■ Work order ■
Take every line from the listing below that includes "application" and copy it.

■ Entries supplied ■
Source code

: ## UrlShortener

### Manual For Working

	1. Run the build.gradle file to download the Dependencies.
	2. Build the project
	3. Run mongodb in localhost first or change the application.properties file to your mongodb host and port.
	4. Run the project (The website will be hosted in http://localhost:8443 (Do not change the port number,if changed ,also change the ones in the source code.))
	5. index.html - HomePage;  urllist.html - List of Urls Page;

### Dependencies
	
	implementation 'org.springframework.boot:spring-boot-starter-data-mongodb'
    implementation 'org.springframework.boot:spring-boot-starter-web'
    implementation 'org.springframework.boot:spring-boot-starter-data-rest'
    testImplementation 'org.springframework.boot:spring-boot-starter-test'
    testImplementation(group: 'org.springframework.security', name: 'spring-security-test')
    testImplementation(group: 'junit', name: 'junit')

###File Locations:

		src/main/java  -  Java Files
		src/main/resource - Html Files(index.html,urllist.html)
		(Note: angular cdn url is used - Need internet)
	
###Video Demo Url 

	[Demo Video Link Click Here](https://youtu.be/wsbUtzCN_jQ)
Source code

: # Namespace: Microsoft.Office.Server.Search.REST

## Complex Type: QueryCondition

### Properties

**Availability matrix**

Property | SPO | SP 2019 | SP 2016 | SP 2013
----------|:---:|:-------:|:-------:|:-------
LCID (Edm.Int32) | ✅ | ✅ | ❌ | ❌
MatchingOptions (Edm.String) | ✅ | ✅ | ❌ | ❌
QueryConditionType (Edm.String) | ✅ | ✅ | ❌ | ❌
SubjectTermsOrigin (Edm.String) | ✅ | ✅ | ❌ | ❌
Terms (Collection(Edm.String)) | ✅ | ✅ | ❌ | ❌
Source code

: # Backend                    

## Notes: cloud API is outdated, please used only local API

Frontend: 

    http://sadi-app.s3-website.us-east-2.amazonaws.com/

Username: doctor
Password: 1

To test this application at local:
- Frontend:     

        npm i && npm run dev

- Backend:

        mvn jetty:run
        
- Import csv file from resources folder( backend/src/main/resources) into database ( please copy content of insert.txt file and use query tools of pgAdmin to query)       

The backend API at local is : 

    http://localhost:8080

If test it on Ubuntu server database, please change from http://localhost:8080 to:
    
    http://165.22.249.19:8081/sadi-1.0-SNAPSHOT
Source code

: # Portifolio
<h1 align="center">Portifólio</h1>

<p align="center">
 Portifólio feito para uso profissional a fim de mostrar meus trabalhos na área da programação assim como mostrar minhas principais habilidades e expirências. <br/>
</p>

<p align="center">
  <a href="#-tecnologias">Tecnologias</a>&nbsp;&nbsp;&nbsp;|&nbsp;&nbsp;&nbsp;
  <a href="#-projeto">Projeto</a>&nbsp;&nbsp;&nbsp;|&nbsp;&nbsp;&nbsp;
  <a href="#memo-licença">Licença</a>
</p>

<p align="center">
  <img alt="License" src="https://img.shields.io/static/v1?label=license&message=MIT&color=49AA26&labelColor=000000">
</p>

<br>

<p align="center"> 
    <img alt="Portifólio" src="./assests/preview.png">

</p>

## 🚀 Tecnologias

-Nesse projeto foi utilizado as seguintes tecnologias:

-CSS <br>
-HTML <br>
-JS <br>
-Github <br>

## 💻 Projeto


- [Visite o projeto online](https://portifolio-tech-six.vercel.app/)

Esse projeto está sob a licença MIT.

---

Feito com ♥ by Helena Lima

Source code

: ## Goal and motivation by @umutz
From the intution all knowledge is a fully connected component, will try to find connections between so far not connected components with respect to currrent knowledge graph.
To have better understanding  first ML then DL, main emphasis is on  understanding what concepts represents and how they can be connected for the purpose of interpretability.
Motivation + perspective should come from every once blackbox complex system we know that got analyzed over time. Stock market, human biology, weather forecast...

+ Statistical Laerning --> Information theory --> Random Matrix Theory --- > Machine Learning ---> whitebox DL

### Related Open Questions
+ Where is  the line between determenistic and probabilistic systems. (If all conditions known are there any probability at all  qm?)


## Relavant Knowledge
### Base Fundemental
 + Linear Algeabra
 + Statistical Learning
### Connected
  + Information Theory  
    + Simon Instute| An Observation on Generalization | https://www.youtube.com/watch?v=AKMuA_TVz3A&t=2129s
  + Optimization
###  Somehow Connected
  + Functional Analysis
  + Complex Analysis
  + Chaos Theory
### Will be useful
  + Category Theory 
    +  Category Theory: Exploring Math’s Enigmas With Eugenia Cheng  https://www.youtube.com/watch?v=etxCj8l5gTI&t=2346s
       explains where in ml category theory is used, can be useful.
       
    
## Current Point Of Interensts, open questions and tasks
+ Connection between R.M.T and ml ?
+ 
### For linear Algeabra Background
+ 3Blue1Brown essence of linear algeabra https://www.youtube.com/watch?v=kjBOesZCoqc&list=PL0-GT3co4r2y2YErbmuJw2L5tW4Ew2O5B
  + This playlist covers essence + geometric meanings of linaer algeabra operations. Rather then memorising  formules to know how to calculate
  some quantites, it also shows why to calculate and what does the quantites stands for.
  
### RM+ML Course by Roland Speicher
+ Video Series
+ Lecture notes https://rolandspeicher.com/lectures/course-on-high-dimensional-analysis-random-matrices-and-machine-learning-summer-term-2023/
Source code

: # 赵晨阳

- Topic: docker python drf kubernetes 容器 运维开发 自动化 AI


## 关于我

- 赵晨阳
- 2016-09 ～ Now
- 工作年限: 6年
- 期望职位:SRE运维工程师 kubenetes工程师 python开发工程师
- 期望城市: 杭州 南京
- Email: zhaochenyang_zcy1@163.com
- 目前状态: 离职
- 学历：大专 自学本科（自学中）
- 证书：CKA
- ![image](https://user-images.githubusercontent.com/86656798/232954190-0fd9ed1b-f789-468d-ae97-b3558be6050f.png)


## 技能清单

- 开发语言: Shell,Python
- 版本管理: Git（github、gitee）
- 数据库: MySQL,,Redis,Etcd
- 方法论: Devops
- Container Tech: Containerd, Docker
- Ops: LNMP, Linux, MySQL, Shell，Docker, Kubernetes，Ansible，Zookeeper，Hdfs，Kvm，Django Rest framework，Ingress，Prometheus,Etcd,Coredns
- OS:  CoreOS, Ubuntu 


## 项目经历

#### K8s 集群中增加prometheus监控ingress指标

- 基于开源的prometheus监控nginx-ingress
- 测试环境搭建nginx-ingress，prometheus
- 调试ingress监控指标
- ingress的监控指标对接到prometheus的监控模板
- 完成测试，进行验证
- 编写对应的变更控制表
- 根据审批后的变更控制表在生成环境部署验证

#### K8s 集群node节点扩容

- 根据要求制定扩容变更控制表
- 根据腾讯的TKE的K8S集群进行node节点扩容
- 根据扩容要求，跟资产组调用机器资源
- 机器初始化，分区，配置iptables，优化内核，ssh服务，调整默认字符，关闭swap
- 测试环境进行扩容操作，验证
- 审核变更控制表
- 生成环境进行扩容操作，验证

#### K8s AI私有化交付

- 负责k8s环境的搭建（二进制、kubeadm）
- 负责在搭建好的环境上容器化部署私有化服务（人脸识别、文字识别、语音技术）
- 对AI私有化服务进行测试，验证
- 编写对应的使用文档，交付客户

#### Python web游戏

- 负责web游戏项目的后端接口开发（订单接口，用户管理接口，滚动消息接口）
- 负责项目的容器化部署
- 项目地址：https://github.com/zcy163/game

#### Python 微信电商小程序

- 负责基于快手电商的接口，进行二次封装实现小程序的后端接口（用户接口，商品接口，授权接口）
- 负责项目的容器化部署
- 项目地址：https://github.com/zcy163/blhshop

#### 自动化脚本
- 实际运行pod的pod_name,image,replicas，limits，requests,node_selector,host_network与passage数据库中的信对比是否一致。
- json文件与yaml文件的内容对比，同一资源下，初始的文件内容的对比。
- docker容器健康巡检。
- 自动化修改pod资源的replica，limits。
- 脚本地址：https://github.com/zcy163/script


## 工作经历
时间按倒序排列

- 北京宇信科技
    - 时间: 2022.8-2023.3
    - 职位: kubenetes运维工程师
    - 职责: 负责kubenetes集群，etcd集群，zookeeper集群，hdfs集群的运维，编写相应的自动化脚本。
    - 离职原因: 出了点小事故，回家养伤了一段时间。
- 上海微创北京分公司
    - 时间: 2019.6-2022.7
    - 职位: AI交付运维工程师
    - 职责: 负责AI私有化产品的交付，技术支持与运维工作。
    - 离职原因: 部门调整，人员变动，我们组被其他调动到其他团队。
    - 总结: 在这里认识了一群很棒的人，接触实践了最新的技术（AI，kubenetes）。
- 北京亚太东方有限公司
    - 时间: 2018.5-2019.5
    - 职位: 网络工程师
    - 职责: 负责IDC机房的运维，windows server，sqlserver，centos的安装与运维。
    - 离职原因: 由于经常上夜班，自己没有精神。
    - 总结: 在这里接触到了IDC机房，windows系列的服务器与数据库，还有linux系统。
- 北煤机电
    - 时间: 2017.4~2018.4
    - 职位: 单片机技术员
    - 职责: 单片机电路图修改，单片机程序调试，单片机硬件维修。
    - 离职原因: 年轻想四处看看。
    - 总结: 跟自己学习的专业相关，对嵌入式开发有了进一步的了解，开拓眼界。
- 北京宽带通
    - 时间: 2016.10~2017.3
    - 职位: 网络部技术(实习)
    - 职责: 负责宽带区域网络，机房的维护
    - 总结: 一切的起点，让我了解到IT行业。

■ Solution ■
	3. Run mongodb in localhost first or change the application.properties file to your mongodb host and port.
To test this application at local:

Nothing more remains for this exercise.